International March of the Living partners with the Auschwitz-Birkenau Foundation, the Auschwitz Memorial for a global campaign to preserve the shoes of children murdered in Auschwitz.
(Courtesy of IMOTL) International March of the Living (IMOTL) has announced a partnership with the Auschwitz-Birkenau Foundation and the Auschwitz Memorial to launch a global campaign to preserve some 8,000 shoes belonging to children, most of them Jewish, who were murdered in Auschwitz. The Foundation announced that, without immediate conservation, these shoes are in danger of disappearing as historic documentation of life and death due to their rapid disintegration with the passage of time. With an initial donation from the Neishlos Foundation, work will be done to preserve the shoes, while a global campaign is launched to support the ongoing project.
The conservation project will continue for two years. International March of the Living is pleased to announce and initiate a global fundraising campaign for this project, entitled “From SOUL to SOLE.”
Auschwitz-Birkenau survivors Arie Pinsker and Bogdan Barnikowski—both of whom were children when they arrived at the camp—participated in the kickoff ceremony that took place in the Conservation Laboratories at the Auschwitz Memorial. With them at the ceremony were the CEO of the Auschwitz-Birkenau Foundation, Wojciech Soczewica; the director of the Auschwitz Memorial, Dr. Piotr M. A. Cywiński; President of the International March of the Living, Phyllis Greenberg Heideman; and Founder and President of the Neishlos Foundation, Eitan Nieshlos.

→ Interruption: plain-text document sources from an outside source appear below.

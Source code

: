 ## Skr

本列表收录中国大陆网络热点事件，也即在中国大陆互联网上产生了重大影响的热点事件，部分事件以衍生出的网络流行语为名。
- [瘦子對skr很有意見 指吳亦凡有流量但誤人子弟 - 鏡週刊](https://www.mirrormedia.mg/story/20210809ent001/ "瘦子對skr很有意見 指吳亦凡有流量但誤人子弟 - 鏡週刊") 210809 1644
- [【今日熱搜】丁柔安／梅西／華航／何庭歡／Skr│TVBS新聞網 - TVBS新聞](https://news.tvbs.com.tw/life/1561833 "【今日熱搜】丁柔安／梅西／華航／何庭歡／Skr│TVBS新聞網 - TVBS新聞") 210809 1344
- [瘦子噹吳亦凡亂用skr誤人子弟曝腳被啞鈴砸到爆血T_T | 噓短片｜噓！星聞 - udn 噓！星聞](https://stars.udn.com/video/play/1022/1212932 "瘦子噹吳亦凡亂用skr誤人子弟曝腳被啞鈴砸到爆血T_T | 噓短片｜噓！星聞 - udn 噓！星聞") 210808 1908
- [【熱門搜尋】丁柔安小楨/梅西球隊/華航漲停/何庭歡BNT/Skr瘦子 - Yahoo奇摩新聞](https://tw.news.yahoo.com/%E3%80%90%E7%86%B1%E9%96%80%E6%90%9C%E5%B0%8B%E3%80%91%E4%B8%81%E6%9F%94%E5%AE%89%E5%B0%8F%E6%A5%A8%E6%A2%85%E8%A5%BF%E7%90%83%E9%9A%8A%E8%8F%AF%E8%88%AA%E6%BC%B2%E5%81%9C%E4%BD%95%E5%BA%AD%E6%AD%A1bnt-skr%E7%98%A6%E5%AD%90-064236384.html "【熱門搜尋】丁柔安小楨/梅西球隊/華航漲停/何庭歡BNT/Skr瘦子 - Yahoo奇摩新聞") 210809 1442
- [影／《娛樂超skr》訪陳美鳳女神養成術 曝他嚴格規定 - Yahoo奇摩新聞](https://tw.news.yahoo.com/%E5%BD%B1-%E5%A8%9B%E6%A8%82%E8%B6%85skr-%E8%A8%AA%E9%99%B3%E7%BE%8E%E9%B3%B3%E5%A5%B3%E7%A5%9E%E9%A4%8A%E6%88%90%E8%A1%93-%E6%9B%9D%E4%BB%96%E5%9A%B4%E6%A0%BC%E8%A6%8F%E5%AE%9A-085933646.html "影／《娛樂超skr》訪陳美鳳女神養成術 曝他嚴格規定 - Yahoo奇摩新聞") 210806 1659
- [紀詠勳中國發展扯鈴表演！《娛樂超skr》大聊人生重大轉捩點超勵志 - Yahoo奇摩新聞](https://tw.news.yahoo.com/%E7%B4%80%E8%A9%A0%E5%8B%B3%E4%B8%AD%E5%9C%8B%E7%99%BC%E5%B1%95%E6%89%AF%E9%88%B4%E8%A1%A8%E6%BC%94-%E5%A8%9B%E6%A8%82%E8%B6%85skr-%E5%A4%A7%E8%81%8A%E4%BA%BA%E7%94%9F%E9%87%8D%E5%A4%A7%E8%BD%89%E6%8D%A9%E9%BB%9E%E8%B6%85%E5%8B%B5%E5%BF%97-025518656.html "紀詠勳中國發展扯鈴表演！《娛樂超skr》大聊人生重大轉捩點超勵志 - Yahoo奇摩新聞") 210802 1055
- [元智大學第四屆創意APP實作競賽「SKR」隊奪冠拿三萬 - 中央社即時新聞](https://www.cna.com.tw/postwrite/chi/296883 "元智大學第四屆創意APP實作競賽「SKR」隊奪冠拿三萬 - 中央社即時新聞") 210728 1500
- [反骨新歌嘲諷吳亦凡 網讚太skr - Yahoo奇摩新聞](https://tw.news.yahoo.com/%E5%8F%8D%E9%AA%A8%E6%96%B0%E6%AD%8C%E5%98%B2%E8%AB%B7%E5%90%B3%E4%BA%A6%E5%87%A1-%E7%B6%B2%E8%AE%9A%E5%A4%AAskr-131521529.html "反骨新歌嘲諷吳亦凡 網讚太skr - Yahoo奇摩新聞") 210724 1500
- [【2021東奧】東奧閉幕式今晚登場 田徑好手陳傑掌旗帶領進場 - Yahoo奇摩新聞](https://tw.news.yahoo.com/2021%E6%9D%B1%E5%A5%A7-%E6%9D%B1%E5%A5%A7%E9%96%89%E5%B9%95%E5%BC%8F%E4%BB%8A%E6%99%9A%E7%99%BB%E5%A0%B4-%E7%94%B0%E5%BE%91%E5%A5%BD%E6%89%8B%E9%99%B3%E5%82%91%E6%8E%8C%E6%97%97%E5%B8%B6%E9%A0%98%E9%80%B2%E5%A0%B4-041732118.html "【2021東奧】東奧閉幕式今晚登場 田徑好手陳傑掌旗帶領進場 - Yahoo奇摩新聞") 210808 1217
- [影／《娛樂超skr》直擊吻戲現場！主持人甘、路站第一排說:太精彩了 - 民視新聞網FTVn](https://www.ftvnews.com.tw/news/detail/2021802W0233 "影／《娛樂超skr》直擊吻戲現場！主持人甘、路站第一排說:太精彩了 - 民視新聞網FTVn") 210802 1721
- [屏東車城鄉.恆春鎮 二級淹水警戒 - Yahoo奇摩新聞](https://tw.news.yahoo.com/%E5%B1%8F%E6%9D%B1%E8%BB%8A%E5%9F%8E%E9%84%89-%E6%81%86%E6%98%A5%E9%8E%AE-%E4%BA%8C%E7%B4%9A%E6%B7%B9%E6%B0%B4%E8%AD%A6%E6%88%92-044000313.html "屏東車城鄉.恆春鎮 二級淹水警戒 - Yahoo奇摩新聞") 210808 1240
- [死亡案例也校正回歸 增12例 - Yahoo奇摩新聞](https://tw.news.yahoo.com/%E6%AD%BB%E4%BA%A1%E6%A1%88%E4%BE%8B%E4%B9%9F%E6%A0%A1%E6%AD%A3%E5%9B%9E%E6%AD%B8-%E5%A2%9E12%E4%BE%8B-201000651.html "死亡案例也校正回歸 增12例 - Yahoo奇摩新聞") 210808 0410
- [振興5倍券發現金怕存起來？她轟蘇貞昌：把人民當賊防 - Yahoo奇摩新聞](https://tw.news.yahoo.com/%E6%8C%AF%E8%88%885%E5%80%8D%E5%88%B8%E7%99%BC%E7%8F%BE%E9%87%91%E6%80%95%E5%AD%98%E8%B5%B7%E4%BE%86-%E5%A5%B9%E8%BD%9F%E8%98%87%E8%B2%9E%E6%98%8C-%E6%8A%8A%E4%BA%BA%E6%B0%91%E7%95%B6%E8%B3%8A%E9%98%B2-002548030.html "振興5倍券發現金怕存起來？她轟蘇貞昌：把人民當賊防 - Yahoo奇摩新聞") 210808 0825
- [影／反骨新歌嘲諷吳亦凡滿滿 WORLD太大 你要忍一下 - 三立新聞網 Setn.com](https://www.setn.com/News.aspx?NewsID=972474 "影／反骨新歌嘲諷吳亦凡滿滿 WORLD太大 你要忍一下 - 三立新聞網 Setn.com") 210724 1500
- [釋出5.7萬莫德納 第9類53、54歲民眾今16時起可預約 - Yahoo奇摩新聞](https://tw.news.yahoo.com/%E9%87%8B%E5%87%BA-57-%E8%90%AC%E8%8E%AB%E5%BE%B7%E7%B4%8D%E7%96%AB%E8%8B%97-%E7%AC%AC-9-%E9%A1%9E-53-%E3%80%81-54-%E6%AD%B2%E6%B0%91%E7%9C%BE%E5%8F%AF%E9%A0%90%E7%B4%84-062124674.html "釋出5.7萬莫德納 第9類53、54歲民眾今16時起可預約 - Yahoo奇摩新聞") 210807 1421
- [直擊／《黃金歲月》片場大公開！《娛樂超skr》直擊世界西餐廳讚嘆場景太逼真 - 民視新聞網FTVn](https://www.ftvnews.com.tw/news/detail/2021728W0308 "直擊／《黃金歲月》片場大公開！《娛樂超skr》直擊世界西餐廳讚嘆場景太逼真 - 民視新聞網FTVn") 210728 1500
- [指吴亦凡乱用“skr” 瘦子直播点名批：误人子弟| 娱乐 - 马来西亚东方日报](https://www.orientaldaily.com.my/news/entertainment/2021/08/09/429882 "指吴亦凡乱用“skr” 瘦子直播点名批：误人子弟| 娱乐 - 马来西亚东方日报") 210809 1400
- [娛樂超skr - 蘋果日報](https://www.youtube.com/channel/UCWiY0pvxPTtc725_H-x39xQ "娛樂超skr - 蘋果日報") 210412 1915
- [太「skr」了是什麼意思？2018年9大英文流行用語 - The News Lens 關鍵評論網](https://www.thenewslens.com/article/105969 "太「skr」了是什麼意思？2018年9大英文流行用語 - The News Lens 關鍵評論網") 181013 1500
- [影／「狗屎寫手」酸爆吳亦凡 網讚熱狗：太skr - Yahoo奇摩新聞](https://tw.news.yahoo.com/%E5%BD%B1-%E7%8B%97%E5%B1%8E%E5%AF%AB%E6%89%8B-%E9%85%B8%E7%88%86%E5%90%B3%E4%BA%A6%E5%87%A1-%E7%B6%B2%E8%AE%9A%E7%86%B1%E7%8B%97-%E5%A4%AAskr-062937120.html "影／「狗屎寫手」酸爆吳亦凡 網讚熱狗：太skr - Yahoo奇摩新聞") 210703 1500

As part of the ceremony, Pinsker told how he lost his entire family in the gas chambers of Auschwitz II-Birkenau, except for his older brother who saved his life. Pinsker was part of an experiment conducted by the Germans on Jewish children in the camp. Of the 1,000 children who were in his barracks enduring the experiments, only four survived the war. He burst into tears at the sight of the tiny shoes and said, “It’s so hard for me to look at these shoes. I see them and think how maybe my twin sister’s shoes are here, too.”
Approximately 1.1 million people from across German-occupied Europe were murdered in Auschwitz-Birkenau. Among 1.3 million people deported to Auschwitz there were some 232,000 children up to the age of 18. The largest numbers of children arrived at the camp in the second half of 1942. The majority of them were Jewish children who were immediately murdered in gas chambers upon their arrival.
When Soviet troops liberated Auschwitz on January 27, 1945, there were only about 500 children under 15 years of age left in the camp, all suffering from diseases and malnutrition.
International March of the Living Chairman Dr. Shmuel Rosenman and President Phyllis Greenberg Heideman shared, “When we received the request from the Auschwitz-Birkenau Foundation to preserve the shoes of children murdered in the camp, it was clear that this is a moral obligation we would take upon ourselves.”
Dr. Piotr M. A. Cywiński, director of Auschwitz Memorial, president of Auschwitz-Birkenau Foundation, said: “The murder of over 200,000 children at Auschwitz is impossible to comprehend. This cruelty and injustice cannot be explained by any politics, any ideology, any worldview. The contrast between the cruelty and callousness of the adult world is perhaps most vividly illustrated in Auschwitz precisely in the juxtaposition with the trusting, curious, innocent and defenseless children who were thrown into a world they could not understand. And this world is preserved in every single shoe. Only these shoes remained after so many children. That is why we must do everything to preserve them for as long as possible.”
Wojciech Soczewica, director general of Auschwitz-Birkenau Foundation, noted, “I would like to thank the Foundation donors and in particular the International March of the Living for their partnership; they have been marching for over 30 years to remember the victims that were murdered in the concentration camps.”